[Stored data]
▬▬▬▬▬▬
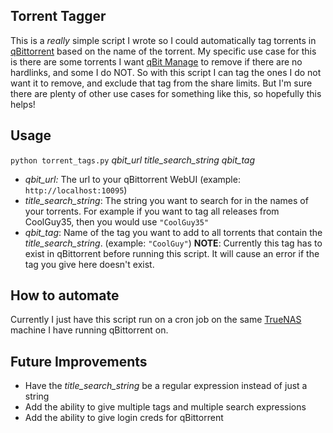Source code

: ## Torrent Tagger

This is a *really* simple script I wrote so I could automatically tag torrents in [qBittorrent](https://github.com/qbittorrent/qBittorrent) based on the name of the torrent. My specific use case for this is there are some torrents I want [qBit Manage](https://github.com/StuffAnThings/qbit_manage) to remove if there are no hardlinks, and some I do NOT. So with this script I can tag the ones I do not want it to remove, and exclude that tag from the share limits. But I'm sure there are plenty of other use cases for something like this, so hopefully this helps!

## Usage

`python torrent_tags.py` *qbit_url* *title_search_string* *qbit_tag*

- *qbit_url:* The url to your qBittorrent WebUI (example: `http://localhost:10095`)
- *title_search_string*: The string you want to search for in the names of your torrents. For example if you want to tag all releases from CoolGuy35, then you would use `"CoolGuy35"`
- *qbit_tag*: Name of the tag you want to add to all torrents that contain the *title_search_string*. (example: `"CoolGuy"`) **NOTE**: Currently this tag has to exist in qBittorrent before running this script. It will cause an error if the tag you give here doesn't exist.

## How to automate

Currently I just have this script run on a cron job on the same [TrueNAS](https://github.com/truenas/) machine I have running qBittorrent on.

## Future Improvements

- Have the *title_search_string* be a regular expression instead of just a string
- Add the ability to give multiple tags and multiple search expressions 
- Add the ability to give login creds for qBittorrent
▬▬▬▬▬▬
Work to be completed: Wherever an image appears, omit it; copy the rest of the records exactly.

Written response:
Source code

: ## Torrent Tagger

This is a *really* simple script I wrote so I could automatically tag torrents in [qBittorrent](https://github.com/qbittorrent/qBittorrent) based on the name of the torrent. My specific use case for this is there are some torrents I want [qBit Manage](https://github.com/StuffAnThings/qbit_manage) to remove if there are no hardlinks, and some I do NOT. So with this script I can tag the ones I do not want it to remove, and exclude that tag from the share limits. But I'm sure there are plenty of other use cases for something like this, so hopefully this helps!

## Usage

`python torrent_tags.py` *qbit_url* *title_search_string* *qbit_tag*

- *qbit_url:* The url to your qBittorrent WebUI (example: `http://localhost:10095`)
- *title_search_string*: The string you want to search for in the names of your torrents. For example if you want to tag all releases from CoolGuy35, then you would use `"CoolGuy35"`
- *qbit_tag*: Name of the tag you want to add to all torrents that contain the *title_search_string*. (example: `"CoolGuy"`) **NOTE**: Currently this tag has to exist in qBittorrent before running this script. It will cause an error if the tag you give here doesn't exist.

## How to automate

Currently I just have this script run on a cron job on the same [TrueNAS](https://github.com/truenas/) machine I have running qBittorrent on.

## Future Improvements

- Have the *title_search_string* be a regular expression instead of just a string
- Add the ability to give multiple tags and multiple search expressions 
- Add the ability to give login creds for qBittorrent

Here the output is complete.